D. H Lawrence, Remembering Pan

Pan linocut by Maria Strutz

It’s probably my Wiccan roots, but I’ve always associated this time of the year – Beltain – with Pan, and in particular, the urge to plunge headlong, heedlessly, into the wild. A couple of weeks back, we were in Bournemouth, visiting Jenny, and we went down to the beach after dark. The moon, reflected in the waves made it look as though the sea was lit from below with dancing lights, and as I stood on the beach, I felt, then, that call to just dash into the water and join that dance. Fortunately, Jenny & Maria managed to persuade me that it wasn’t a good idea. For me, Pan is very much bound up with a particular sensibility – the thrill of the unknown encounter that waits around the corner; a presentiment that “something” (exciting, weird, strange, who knows?) is about to happen.

A correspondent recently asked me if I knew of any extensive queer pagan-oriented readings of Pan. I didn’t, although it strikes me that Pan is a quintessentially queer diety, embodying numerous tensions, contradictions, ambivalences, from desire and panic/possession; marginality and the liminal, the transgressive, musical lure of the wild, of monstrous and hybrid forms, animal and human, human and divine, simultaneously present and absent; both embodied and transcendental; dangerous and alluring.

What to say of Pan? Plutarch not withstanding, reports of his “death” are greatly exaggerated. There is a vast literature (and art) for Pan, and so too a multitude of Pans, ranging from his shadowy Arcadian origins, the flowering of his cult in the Hellenistic period, the rise of the pastoral tradition through to the “revival” of enthusiasm for Pan during the Fin de siècle (perhaps the point at which Pan becomes distinctly “queer” in the modern sense) and beyond to the present day. So too, the presence of Pan has flitted through the modern revival of Paganism and the Occult, through the influence of Dion Fortune, Aleister Crowley, and Victor Neuberg, through to modern Paganism, with its tendency to – as Ronald Hutton points out, treat Pan as an Jungian archetype, his distinctiveness partially erased in the comparative impetus to to relate him to other deities (often Cernunnos, sometimes Krishna, occasionally Baphomet):

“Just as Diana, Artemis, Demeter and Hertha had lost their ancient individual identity and become aspects of a single universal female divinity of the green earth and night sky, so Pan became in the mid-twentieth century the most famous ancient aspect of a being characterized, with increasing frequency, simply as ‘the horned god’.”
Triumph of the Moon p50

This tendency to treat deities archetypally is being increasingly challenged, particularly through the rise of reconstructionist approaches to Pagan praxis.
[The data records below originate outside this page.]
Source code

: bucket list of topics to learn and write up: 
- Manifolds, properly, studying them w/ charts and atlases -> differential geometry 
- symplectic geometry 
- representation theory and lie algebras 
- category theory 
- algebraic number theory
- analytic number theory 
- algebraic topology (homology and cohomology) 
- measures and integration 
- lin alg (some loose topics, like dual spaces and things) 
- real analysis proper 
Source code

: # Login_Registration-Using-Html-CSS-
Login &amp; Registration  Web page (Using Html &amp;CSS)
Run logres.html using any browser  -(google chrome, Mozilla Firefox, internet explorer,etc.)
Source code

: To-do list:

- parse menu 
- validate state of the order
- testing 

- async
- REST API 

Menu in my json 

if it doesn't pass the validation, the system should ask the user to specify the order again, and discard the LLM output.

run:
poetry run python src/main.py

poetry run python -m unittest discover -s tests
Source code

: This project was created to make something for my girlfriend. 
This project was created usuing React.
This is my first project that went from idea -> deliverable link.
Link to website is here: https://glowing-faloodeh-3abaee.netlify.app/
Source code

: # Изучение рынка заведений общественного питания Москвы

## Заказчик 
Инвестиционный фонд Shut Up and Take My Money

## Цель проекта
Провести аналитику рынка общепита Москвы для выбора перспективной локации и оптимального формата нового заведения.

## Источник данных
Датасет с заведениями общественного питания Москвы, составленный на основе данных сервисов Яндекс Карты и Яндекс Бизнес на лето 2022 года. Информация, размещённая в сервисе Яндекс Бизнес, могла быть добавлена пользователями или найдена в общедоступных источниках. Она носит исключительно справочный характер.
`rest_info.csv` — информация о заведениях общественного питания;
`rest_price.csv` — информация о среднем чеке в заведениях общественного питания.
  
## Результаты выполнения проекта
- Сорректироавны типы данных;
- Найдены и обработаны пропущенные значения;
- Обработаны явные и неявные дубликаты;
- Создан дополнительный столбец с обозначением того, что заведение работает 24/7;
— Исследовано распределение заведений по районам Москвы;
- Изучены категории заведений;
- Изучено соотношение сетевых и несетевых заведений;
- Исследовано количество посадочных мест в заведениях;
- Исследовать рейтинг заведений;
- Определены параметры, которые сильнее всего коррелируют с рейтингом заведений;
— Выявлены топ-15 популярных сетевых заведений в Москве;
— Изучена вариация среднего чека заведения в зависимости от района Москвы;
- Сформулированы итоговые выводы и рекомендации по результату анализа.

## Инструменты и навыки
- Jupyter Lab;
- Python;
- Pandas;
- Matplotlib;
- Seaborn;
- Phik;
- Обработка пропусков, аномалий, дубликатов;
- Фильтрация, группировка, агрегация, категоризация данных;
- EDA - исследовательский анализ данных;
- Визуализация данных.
Pan is often invoked (sometimes uneasily) when Pagans & Occultists discuss and represent matters of sexuality.

So there’s quite a lot to explore here. For this series of posts then, I’m going to wander across this vast and fascinating territory, and in no particular order, attempt to focus in on some of these themes and explore how Pan is represented in various way – literary, artistic, mythopoetic or academic – and how the visioning of Pan has changed and mutated across history and culture – adding (occasionally) my own reflections on my own encounters with Pan over the last thirty-odd years.

2 comments

  1. Gyrus
    Posted May 6th 2011 at 11:08 am | Permalink

    Partly a shameless plug, but have you caught the latest Strange Attractor Journal yet? Among other goodies, it’s got my piece ‘Sketches of the Goat-God in Albion’, about my Pan encounters over the years. The two most interesting texts I used were James Hillman’s Pan & the Nightmare and Patricia Merivale’s Pan The Goat-God, His Myth in Modern Times. Both well worth tracking down, though the literature is so slight I imagine you’re on them already.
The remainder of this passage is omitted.